Poverty in our neighbourhoods

Fr Andrew Hamilton SJ 9 October 2022

Poverty restricts possibilities and prevents people from flourishing.

This year National Anti-Poverty Week (16-22 October) has become personal. It is not something that faces others far away from us but looms in an uncertain future as a risk for everyone. The rising cost of living, of mortgages and of renting, together with the uncertainty of income make homelessness something to reckon with.

We have also seen dramatically the face of poverty in people left homeless after the massive floods this year. The massive profits that so many large companies have made and the ability that their power gives them to raise prices for their services, too, have made us see inequality as an urgent problem.

In the coming year poverty will not be something out there, but something that we will brush up against in our families and in our local streets. It will not be simply a social problem but will wear the faces of people whom we know and have met or whom we see and hear through the media. Poverty may wear the faces of ourselves and of our children.

National Anti-Poverty Week, of course, reminds us that this has always been the case: poverty is always about people and their suffering, and only secondly about statistics and economic settings. It is about hunger, anxiety at where the next meal will come from for ourselves and our children, shame at not being able to afford the money needed for our daughter’s school camp, the humiliation of spending nights in the family car while seeking accommodation.

As we reflect on the human cost of poverty we are reminded that human flourishing is about enlarged possibility – to live, to have access to medical care, to build new relationships, to find work, to travel, to study, to join community groups, to develop our talents. Poverty is about the loss of possibility. We struggle to exist; we scrimp on health care; we move from place to place with the result that that our children find it hard to learn and to make friends; any work we have is insecure; we cannot explore our world; we lose friends and have only temporary acquaintances. We lose our public faces, and our nation loses its true wealth.
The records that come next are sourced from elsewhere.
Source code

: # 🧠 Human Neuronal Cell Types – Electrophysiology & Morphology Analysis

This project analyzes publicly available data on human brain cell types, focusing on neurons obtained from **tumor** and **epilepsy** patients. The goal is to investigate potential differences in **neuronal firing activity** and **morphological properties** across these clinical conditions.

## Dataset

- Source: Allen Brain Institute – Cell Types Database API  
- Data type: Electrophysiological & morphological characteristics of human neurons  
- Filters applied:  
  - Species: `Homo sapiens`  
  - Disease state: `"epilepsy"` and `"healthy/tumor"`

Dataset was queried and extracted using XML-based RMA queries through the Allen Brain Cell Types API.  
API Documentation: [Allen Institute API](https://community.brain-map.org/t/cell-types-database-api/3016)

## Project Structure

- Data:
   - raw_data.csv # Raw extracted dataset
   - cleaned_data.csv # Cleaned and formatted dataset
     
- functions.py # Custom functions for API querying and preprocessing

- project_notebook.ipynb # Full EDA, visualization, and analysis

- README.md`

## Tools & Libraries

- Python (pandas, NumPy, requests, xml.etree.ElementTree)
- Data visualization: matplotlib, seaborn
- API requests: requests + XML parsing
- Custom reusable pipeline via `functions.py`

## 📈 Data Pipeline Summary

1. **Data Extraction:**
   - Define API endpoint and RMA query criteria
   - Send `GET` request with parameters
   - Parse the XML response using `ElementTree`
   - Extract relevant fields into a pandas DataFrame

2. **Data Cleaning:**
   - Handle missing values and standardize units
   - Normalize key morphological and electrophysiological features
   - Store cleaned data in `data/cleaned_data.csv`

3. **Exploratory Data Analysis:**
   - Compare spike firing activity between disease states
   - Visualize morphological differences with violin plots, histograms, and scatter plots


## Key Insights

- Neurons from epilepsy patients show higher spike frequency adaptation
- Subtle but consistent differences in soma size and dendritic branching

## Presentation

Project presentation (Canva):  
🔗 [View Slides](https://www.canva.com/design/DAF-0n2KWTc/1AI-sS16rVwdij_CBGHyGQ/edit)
Through our accompaniment with those who are marginalised, we help them find possibilities. They may also have found encouragement in the face of the person who stops to talk, who is interested in their lives, who can put them in touch with kind and generous people and with agencies they may not have known about, and who care for them as persons. That interest and affection are so often the first step to finding new possibilities and to make new connections.

Poverty, of course, also has a political face. Societies in which many people live in poverty while the wealth of the few grows massively have neglected their charge to care for the good of all their people, especially the most vulnerable. Such neglect is a sign that those with power see the good of society as secured by economic competition between individuals and cosy deals between the wealthy. Governments then neglect their responsibility to serve the good of all people in society, and especially the most deprived. They have the duty to ensure that prosperity is shared across the world, and that the prosperity of the few is not built on the poverty of many. Poverty arises from the virus of selfishness. Its healing comes through the vaccination of solidarity.